• [Required work]:
Starting at the first line of the data below, retype every line up to and including the one containing "- End-to-end testing".

• [Exercise materials]:
= Beginning of Section =

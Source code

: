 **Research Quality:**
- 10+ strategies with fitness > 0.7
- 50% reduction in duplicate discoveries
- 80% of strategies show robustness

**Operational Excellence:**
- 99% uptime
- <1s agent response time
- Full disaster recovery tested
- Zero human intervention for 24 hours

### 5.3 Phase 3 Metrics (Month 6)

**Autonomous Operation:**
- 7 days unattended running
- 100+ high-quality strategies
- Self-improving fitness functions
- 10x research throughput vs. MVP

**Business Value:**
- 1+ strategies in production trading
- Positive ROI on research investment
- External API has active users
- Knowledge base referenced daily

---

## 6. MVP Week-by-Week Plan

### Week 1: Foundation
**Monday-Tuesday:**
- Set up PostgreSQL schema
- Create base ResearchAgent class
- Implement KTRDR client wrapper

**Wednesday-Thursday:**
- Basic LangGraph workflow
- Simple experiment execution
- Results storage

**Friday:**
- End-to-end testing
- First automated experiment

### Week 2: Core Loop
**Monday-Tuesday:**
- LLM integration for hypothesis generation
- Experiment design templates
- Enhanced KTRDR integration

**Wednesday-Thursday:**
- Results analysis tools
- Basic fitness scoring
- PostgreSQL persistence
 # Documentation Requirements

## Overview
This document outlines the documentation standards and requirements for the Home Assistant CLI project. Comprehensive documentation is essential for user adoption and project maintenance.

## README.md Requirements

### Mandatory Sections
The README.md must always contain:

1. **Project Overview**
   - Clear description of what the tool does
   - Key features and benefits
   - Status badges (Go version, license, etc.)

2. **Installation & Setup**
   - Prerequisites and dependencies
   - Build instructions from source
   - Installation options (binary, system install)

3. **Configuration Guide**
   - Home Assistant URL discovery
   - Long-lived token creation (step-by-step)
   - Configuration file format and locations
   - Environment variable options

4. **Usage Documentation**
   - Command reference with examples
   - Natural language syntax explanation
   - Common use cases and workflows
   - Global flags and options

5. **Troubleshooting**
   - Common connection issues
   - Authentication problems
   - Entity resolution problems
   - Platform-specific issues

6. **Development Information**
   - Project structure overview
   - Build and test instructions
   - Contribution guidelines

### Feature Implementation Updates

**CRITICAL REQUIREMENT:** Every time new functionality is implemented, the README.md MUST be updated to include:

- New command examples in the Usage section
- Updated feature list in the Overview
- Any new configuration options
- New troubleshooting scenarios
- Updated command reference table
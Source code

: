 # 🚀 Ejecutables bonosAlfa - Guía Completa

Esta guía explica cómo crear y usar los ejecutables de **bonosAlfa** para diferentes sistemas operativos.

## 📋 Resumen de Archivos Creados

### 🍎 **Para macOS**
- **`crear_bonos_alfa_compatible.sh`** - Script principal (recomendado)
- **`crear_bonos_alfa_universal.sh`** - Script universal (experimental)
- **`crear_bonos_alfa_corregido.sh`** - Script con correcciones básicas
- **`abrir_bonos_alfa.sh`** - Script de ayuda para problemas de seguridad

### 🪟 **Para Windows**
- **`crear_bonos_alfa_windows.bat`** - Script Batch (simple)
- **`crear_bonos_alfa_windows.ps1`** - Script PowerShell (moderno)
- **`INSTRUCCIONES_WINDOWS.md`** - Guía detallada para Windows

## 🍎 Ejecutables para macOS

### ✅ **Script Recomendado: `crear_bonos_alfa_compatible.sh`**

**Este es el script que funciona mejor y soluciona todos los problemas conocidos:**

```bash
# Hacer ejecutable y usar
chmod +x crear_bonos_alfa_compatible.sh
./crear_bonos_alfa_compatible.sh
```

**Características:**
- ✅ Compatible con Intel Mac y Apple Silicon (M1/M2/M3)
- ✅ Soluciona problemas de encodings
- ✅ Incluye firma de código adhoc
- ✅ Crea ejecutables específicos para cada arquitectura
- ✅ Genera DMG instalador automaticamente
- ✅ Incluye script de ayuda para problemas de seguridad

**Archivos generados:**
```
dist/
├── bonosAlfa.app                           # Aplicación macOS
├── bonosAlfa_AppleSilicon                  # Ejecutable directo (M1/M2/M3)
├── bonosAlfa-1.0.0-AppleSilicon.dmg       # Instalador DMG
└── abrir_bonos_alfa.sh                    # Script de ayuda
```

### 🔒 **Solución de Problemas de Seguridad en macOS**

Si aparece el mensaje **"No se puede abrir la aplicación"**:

= End of Section =

• [Task answer]:
Source code

: **Research Quality:**
- 10+ strategies with fitness > 0.7
- 50% reduction in duplicate discoveries
- 80% of strategies show robustness

**Operational Excellence:**
- 99% uptime
- <1s agent response time
- Full disaster recovery tested
- Zero human intervention for 24 hours

### 5.3 Phase 3 Metrics (Month 6)

**Autonomous Operation:**
- 7 days unattended running
- 100+ high-quality strategies
- Self-improving fitness functions
- 10x research throughput vs. MVP

**Business Value:**
- 1+ strategies in production trading
- Positive ROI on research investment
- External API has active users
- Knowledge base referenced daily

---

## 6. MVP Week-by-Week Plan

### Week 1: Foundation
**Monday-Tuesday:**
- Set up PostgreSQL schema
- Create base ResearchAgent class
- Implement KTRDR client wrapper

**Wednesday-Thursday:**
- Basic LangGraph workflow
- Simple experiment execution
- Results storage

**Friday:**
- End-to-end testing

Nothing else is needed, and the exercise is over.